「僕らが独創と呼ぶものは僅かに前人の跡を脱したのに過ぎない。しかもほんの一歩ぐらい、ーーいや、一歩でも出ているとすれば、たびたび一時代を震わせるのである」

- 1892年3月1日~1927年7月24日
- 日本出身
- 小説家、評論家
原文
「僕らが独創と呼ぶものは僅かに前人の跡を脱したのに過ぎない。しかもほんの一歩ぐらい、ーーいや、一歩でも出ているとすれば、たびたび一時代を震わせるのである」
解説
この名言は、独創性の本質とは、過去の蓄積の上にわずかに生まれるものであるという芥川の芸術観を語っている。「独創」は全くの無から生まれる神秘的な力ではなく、前人の成果を深く理解したうえで、そこから一歩踏み出すことにこそ本質があるという思想が示されている。
芥川は「一歩でも出ている」と表現することで、その差異がいかに微小であっても、文化や芸術においては時代を揺るがすほどの力を持つことを強調している。この発想は、創造とは連続性の中にあるわずかな変化であるという認識につながる。それは、革新を生むためにはまず伝統や過去を理解しなければならないという警句でもある。

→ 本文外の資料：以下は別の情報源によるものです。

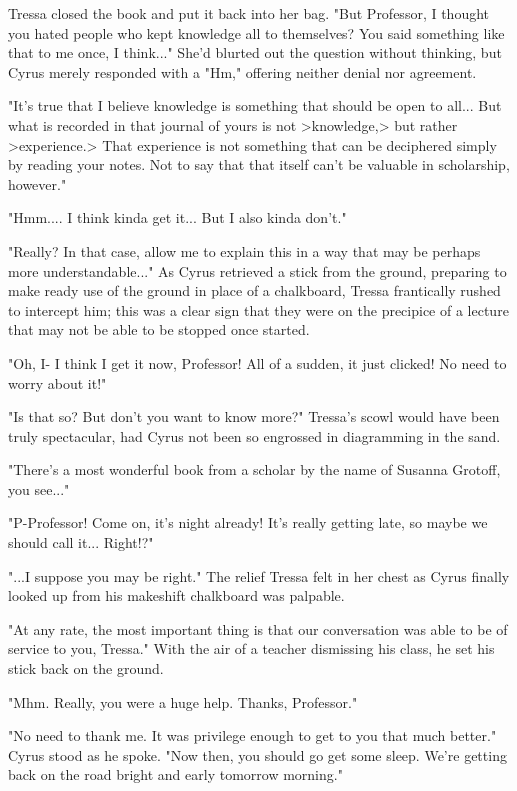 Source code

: Tressa closed the book and put it back into her bag. "But Professor, I thought you hated people who kept knowledge all to themselves? You said something like that to me once, I think..." She'd blurted out the question without thinking, but Cyrus merely responded with a "Hm," offering neither denial nor agreement. 

"It's true that I believe knowledge is something that should be open to all... But what is recorded in that journal of yours is not >knowledge,> but rather >experience.> That experience is not something that can be deciphered simply by reading your notes. Not to say that that itself can't be valuable in scholarship, however."

"Hmm.... I think kinda get it... But I also kinda don't."

"Really? In that case, allow me to explain this in a way that may be perhaps more understandable..." As Cyrus retrieved a stick from the ground, preparing to make ready use of the ground in place of a chalkboard, Tressa frantically rushed to intercept him; this was a clear sign that they were on the precipice of a lecture that may not be able to be stopped once started.

"Oh, I- I think I get it now, Professor! All of a sudden, it just clicked! No need to worry about it!"

"Is that so? But don't you want to know more?" Tressa's scowl would have been truly spectacular, had Cyrus not been so engrossed in diagramming in the sand.

"There's a most wonderful book from a scholar by the name of Susanna Grotoff, you see..."

"P-Professor! Come on, it's night already! It's really getting late, so maybe we should call it... Right!?"

"...I suppose you may be right." The relief Tressa felt in her chest as Cyrus finally looked up from his makeshift chalkboard was palpable.

"At any rate, the most important thing is that our conversation was able to be of service to you, Tressa." With the air of a teacher dismissing his class, he set his stick back on the ground.

"Mhm. Really, you were a huge help. Thanks, Professor."

"No need to thank me. It was privilege enough to get to you that much better." Cyrus stood as he spoke. "Now then, you should go get some sleep. We're getting back on the road bright and early tomorrow morning."

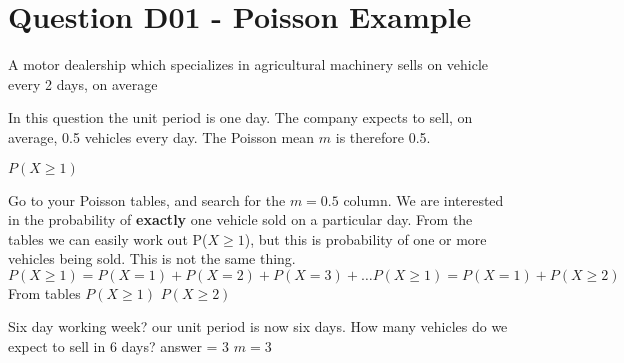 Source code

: \section{Question D01  - Poisson Example}
A motor dealership which specializes in agricultural machinery sells on vehicle every 2 days, on average

In this question the unit period is one day. The company expects to sell, on average, 0.5 vehicles every day.
The Poisson mean $m$ is therefore 0.5.

$P(X \geq 1)$

Go to your Poisson tables, and search for the $m=0.5$ column.
We are interested in the probability of \textbf{exactly} one vehicle sold on a particular day.
From the tables we can easily work out P($X \geq 1$), but this is probability of one or more vehicles being sold.
This is not the same thing.
\[P(X \geq 1) = P(X =1) + P( X=2) + P(X=3) + \ldots
P(X \geq 1) = P(X=1) + P(X \geq 2)\]
From tables
$P(X \geq 1)$
$P(X \geq 2)$

Six day working week?
our unit period is now six days.
How many vehicles do we expect to sell in 6 days?
answer = 3
$m=3$ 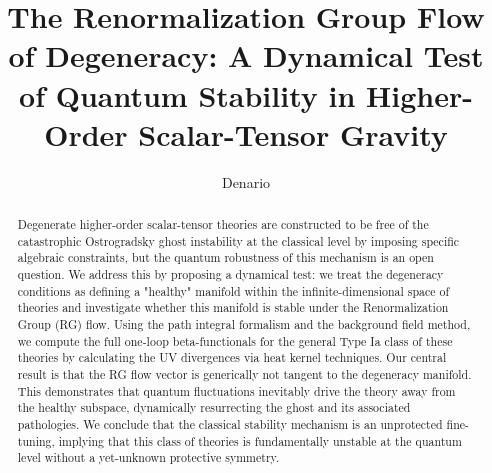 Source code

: \documentclass[twocolumn]{aastex631}
\begin{document}
\title{The Renormalization Group Flow of Degeneracy: A Dynamical Test of Quantum Stability in Higher-Order Scalar-Tensor Gravity}

\author{Denario}

\begin{abstract}
Degenerate higher-order scalar-tensor theories are constructed to be free of the catastrophic Ostrogradsky ghost instability at the classical level by imposing specific algebraic constraints, but the quantum robustness of this mechanism is an open question. We address this by proposing a dynamical test: we treat the degeneracy conditions as defining a "healthy" manifold within the infinite-dimensional space of theories and investigate whether this manifold is stable under the Renormalization Group (RG) flow. Using the path integral formalism and the background field method, we compute the full one-loop beta-functionals for the general Type Ia class of these theories by calculating the UV divergences via heat kernel techniques. Our central result is that the RG flow vector is generically not tangent to the degeneracy manifold. This demonstrates that quantum fluctuations inevitably drive the theory away from the healthy subspace, dynamically resurrecting the ghost and its associated pathologies. We conclude that the classical stability mechanism is an unprotected fine-tuning, implying that this class of theories is fundamentally unstable at the quantum level without a yet-unknown protective symmetry.
\end{abstract}

\end{document}
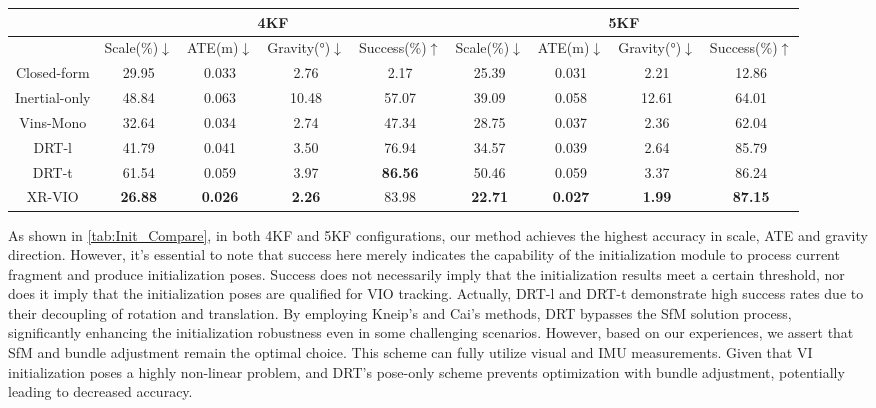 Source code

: \begin{table*}[t]

    \caption{Initialization Evaluation on EuRoC. Bold font indicates the best result. We compare these methods under 2 different configuration: 4KF and 5KF, both including scale, ATE, gravity, and success rate.}
    \centering
    \begin{tabular}{c|cccc|cccc}
    \toprule
 & \multicolumn{4}{c|}{4KF} &\multicolumn{4}{c}{5KF}\\
         \midrule
         &  Scale(\%)$\downarrow$&  ATE(m)$\downarrow$&  Gravity(°)$\downarrow$&Success(\%)$\uparrow$& Scale(\%)$\downarrow$& ATE(m)$\downarrow$& Gravity(°)$\downarrow$& Success(\%)$\uparrow$\\
         \midrule
         Closed-form\cite{genevaopenvins}& 29.95 & 0.033 & 2.76 & 2.17 & 25.39 & 0.031 & 2.21 & 12.86 \\
         Inertial-only\cite{campos2020inertial}&  48.84&  0.063&  10.48&57.07 & 39.09& 0.058& 12.61&64.01\\
         Vins-Mono\cite{qin-tro-2018_VINS-Mono}&  32.64&  0.034&  2.74&47.34 & 28.75& 0.037& 2.36&62.04\\
         DRT-l\cite{Rotation-Translation-Decoupled}&  41.79&  0.041&  3.50&76.94 & 34.57& 0.039& 2.64&85.79\\
         DRT-t\cite{Rotation-Translation-Decoupled}&  61.54&  0.059&  3.97&\textbf{86.56} & 50.46& 0.059& 3.37& 86.24\\
         XR-VIO&  \textbf{26.88}&  \textbf{0.026}&  \textbf{2.26}&83.98 & \textbf{22.71}& \textbf{0.027}& \textbf{1.99}&\textbf{87.15}\\
         \bottomrule
    \end{tabular}
    \label{tab:Init_Compare}
\end{table*}


As shown in \cref{tab:Init_Compare}, in both 4KF and 5KF configurations, our method achieves the highest accuracy in scale, ATE and gravity direction. However, it's essential to note that success here merely indicates the capability of the initialization module to process current fragment and produce initialization poses. Success does not necessarily imply that the initialization results meet a certain threshold, nor does it imply that the initialization poses are qualified for VIO tracking. Actually, DRT-l and DRT-t demonstrate high success rates due to their decoupling of rotation and translation. By employing Kneip's\cite{Kneip_Lynen_2013-rotation} and Cai's\cite{Cai_2021-pose-only} methods, DRT bypasses the SfM solution process, significantly enhancing the initialization robustness even in some challenging scenarios. However, based on our experiences, we assert that SfM and bundle adjustment remain the optimal choice. This scheme can fully utilize visual and IMU measurements. Given that VI initialization poses a highly non-linear problem, and DRT's pose-only scheme prevents optimization with bundle adjustment, potentially leading to decreased accuracy.

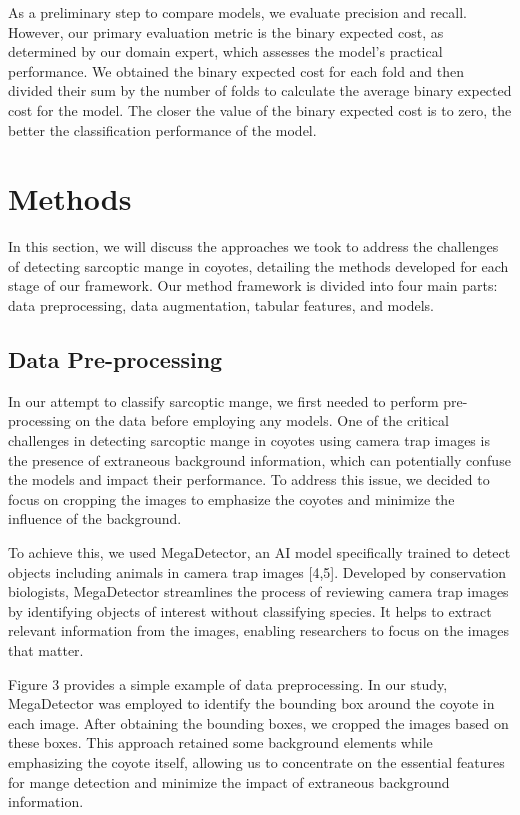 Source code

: \documentclass{article}
\begin{document}
As a preliminary step to compare models, we evaluate precision and recall. However, our primary evaluation metric is the binary expected cost, as determined by our domain expert, which assesses the model's practical performance. We obtained the binary expected cost for each fold and then divided their sum by the number of folds to calculate the average binary expected cost for the model. The closer the value of the binary expected cost is to zero, the better the classification performance of the model.

\section{Methods}
In this section, we will discuss the approaches we took to address the challenges of detecting sarcoptic mange in coyotes, detailing the methods developed for each stage of our framework. Our method framework is divided into four main parts: data preprocessing, data augmentation, tabular features, and models.

\subsection{Data Pre-processing}
In our attempt to classify sarcoptic mange, we first needed to perform pre-processing on the data before employing any models. One of the critical challenges in detecting sarcoptic mange in coyotes using camera trap images is the presence of extraneous background information, which can potentially confuse the models and impact their performance. To address this issue, we decided to focus on cropping the images to emphasize the coyotes and minimize the influence of the background.

To achieve this, we used MegaDetector, an AI model specifically trained to detect objects including animals in camera trap images [4,5]. Developed by conservation biologists, MegaDetector streamlines the process of reviewing camera trap images by identifying objects of interest without classifying species. It helps to extract relevant information from the images, enabling researchers to focus on the images that matter.

Figure 3 provides a simple example of data preprocessing. In our study, MegaDetector was employed to identify the bounding box around the coyote in each image. After obtaining the bounding boxes, we cropped the images based on these boxes. This approach retained some background elements while emphasizing the coyote itself, allowing us to concentrate on the essential features for mange detection and minimize the impact of extraneous background information.
\end{document}
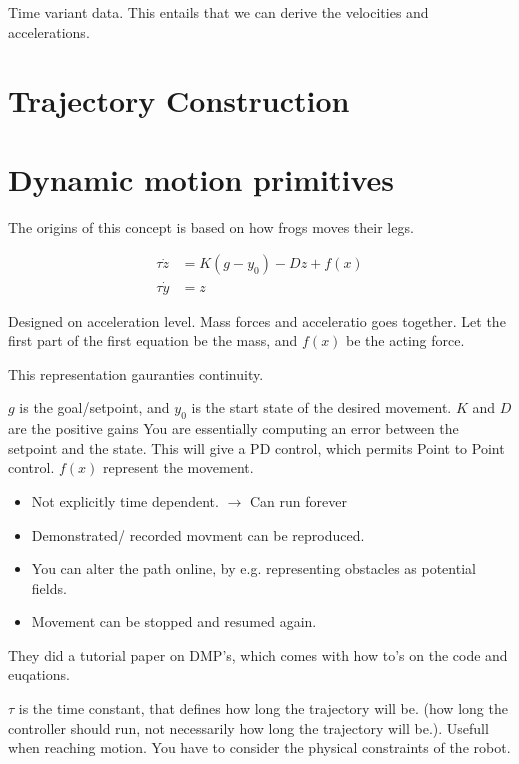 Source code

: \documentclass[a4paper]{article}
\begin{document}
Time variant data. This entails that we can derive the velocities and accelerations.

\section{Trajectory Construction}



\section{Dynamic motion primitives}
The origins of this concept is based on how frogs moves their legs.

\begin{align}
 \tau \dot{z} &=  K (g - y_0) - Dz + f(x)\\
 \tau \dot{y} &= z 
\end{align}

Designed on acceleration level.
Mass forces and acceleratio goes together. Let the first part of the first equation be the mass, and $ f(x) $ be the acting force.

This representation gauranties continuity. 

$ g $ is the goal/setpoint, and $ y_0 $ is the start state of the desired movement. $ K $ and $ D $ are the positive gains
You are essentially computing an error between the setpoint and the state. This will give a PD control, which permits Point to Point control.
$ f(x) $ represent the movement.

\vspace{5pt}

\begin{itemize}
	\item Not explicitly time dependent. $ \rightarrow $ Can run forever
	\item Demonstrated/ recorded movment can be reproduced.
	\item You can alter the path online, by e.g. representing obstacles as potential fields.
	\item Movement can be stopped and resumed again.
\end{itemize}

They did a tutorial paper on DMP's, which comes with how to's on the code and euqations.


$ \tau $ is the time constant, that defines how long the trajectory will be. (how long the controller should run, not necessarily how long the trajectory will be.). Usefull when reaching motion. You have to consider the physical constraints of the robot.
\end{document}
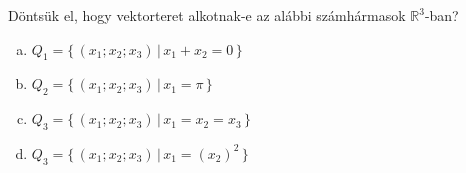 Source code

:\begin{exercise}{%
    Döntsük el, hogy vektorteret alkotnak-e az alábbi számhármasok
    $\mathbb R^3$-ban?
  }
  \newcommand{\setmap}[2]{\Big\{\, #1 \,\Big|\, #2 \,\Big\}}
  \begin{enumerate}[a)]
    \item $Q_1 = \setmap{(x_1; x_2; x_3)}{x_1 + x_2 = 0}$
    \item $Q_2 = \setmap{(x_1; x_2; x_3)}{x_1 = \pi}$
    \item $Q_3 = \setmap{(x_1; x_2; x_3)}{x_1 = x_2 = x_3}$
    \item $Q_3 = \setmap{(x_1; x_2; x_3)}{x_1 = (x_2)^2}$
  \end{enumerate}

\end{exercise}
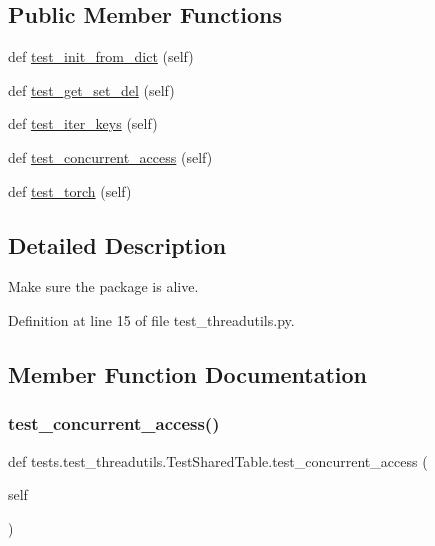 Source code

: \subsection*{Public Member Functions}
\begin{DoxyCompactItemize}
\item 
def \hyperlink{classtests_1_1test__threadutils_1_1TestSharedTable_a877c1284bd99fe9f44c4b744b4bae9d8}{test\+\_\+init\+\_\+from\+\_\+dict} (self)
\item 
def \hyperlink{classtests_1_1test__threadutils_1_1TestSharedTable_a5afcb2be145212a9d06f2f2ecd45da68}{test\+\_\+get\+\_\+set\+\_\+del} (self)
\item 
def \hyperlink{classtests_1_1test__threadutils_1_1TestSharedTable_ad83a5fe7bed1811264f41406c3ec8976}{test\+\_\+iter\+\_\+keys} (self)
\item 
def \hyperlink{classtests_1_1test__threadutils_1_1TestSharedTable_ad8ca4e7c8fbc4e8ddb170158fe01c861}{test\+\_\+concurrent\+\_\+access} (self)
\item 
def \hyperlink{classtests_1_1test__threadutils_1_1TestSharedTable_a44071985cd8526645fb0f2c41fddbff9}{test\+\_\+torch} (self)
\end{DoxyCompactItemize}


\subsection{Detailed Description}
\begin{DoxyVerb}Make sure the package is alive.
\end{DoxyVerb}
 

Definition at line 15 of file test\+\_\+threadutils.\+py.



\subsection{Member Function Documentation}
\mbox{\label{classtests_1_1test__threadutils_1_1TestSharedTable_ad8ca4e7c8fbc4e8ddb170158fe01c861}} 
\subsubsection{\texorpdfstring{test\+\_\+concurrent\+\_\+access()}{test\_concurrent\_access()}}
{\footnotesize\ttfamily def tests.\+test\+\_\+threadutils.\+Test\+Shared\+Table.\+test\+\_\+concurrent\+\_\+access (\begin{DoxyParamCaption}\item[{}]{self }\end{DoxyParamCaption})}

現代においても、技術・芸術・思想の分野で革新とされるものの多くが、過去の枠組みに基づいたわずかな飛躍である。芥川のこの言葉は、真の創造とは、歴史に無知な飛躍ではなく、深い理解に基づく小さな越境であるということを教えてくれる。独創性の正体を明快に語るこの一節は、すべての表現者にとって普遍的な洞察を含んでいる。